RIP Angelo Codevilla
Terrible news out this morning of the death of Angelo Codevilla, at age 78, reportedly the victim of a drunk driver.
It is hard to overstate the importance and brilliance of Angelo. If you only knew him by his many books and columns (including this 2015 piece he wrote for Power Line on Trump’s significance and prospects), it would be sufficient to establish his greatness. But he was also at the storm center of key aspects of American intelligence and foreign policy going back more than 40 years.
The entire post is worth reading, if you’re largely unfamiliar with Codevilla’s work (as I have mostly been). Here’s an except from an interview with Codevilla:
David Samuels: In 2010, you wrote an article, which then became a book, in which you predicted the rise of someone like Donald Trump as well as the political chaos and stripping away of institutional authority that we’ve lived through since. Did you think your prediction would come true so quickly?

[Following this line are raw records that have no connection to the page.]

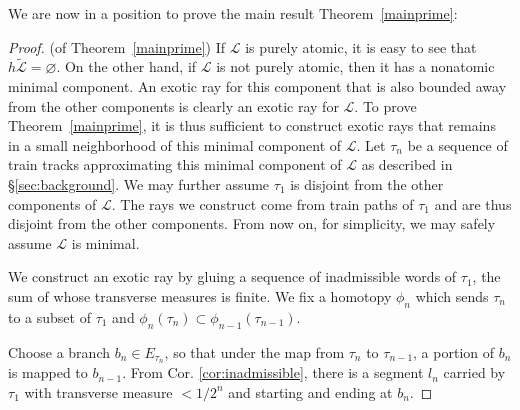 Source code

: \documentclass[11pt]{article} %
\theoremstyle{plain}
\theoremstyle{definition}
\numberwithin{equation}{section}
\begin{document}
We are now in a position to prove the main result Theorem~\ref{mainprime}:
\begin{proof}(of Theorem~\ref{mainprime})
If $\mathcal{L}$ is purely atomic, it is easy to see that $h\tilde{\mathcal{L}}=\varnothing$. On the other hand, if $\mathcal{L}$ is not purely atomic, then it has a nonatomic minimal component. An exotic ray for this component that is also bounded away from the other components is clearly an exotic ray for $\mathcal{L}$. To prove Theorem~\ref{mainprime}, it is thus sufficient to construct exotic rays that remains in a small neighborhood of this minimal component of $\mathcal{L}$. Let $\tau_n$ be a sequence of train tracks approximating this minimal component of $\mathcal{L}$ as described in \S\ref{sec:background}. We may further assume $\tau_1$ is disjoint from the other components of $\mathcal{L}$. The rays we construct come from train paths of $\tau_1$ and are thus disjoint from the other components. From now on, for simplicity, we may safely assume $\mathcal{L}$ is minimal.

We construct an exotic ray by gluing a sequence of inadmissible words of $\tau_1$, the sum of whose transverse measures is finite. We fix a homotopy $\phi_n$ which sends $\tau_n$ to a subset of $\tau_1$ and $\phi_n(\tau_n) \subset \phi_{n-1}(\tau_{n-1})$.

Choose a branch $b_n \in E_{\tau_n}$, so that under the map from $\tau_n$ to $\tau_{n-1}$, a portion of $b_n$ is mapped to $b_{n-1}$. 
From Cor. \ref{cor:inadmissible}, there is a segment $l_n$ carried by $\tau_1$ with transverse measure $<1/2^n$ and starting and ending at $b_n$.


\end{proof}
\end{document}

Angelo Codevilla: I didn’t predict anything. I described a situation which had already come into existence. Namely, that the United States has developed a ruling class that sees itself as distinct from the raw masses of the rest of America. That the distinction that they saw, and which had come to exist, between these classes, comprised tastes and habits as well as ideas. Above all, that it had to do with the relative attachment, or lack thereof, of each of these classes to government.
David Samuels: One of the things that struck me about your original piece was your portrait of the American elite as a single class that seamlessly spans both the Democratic and Republican parties.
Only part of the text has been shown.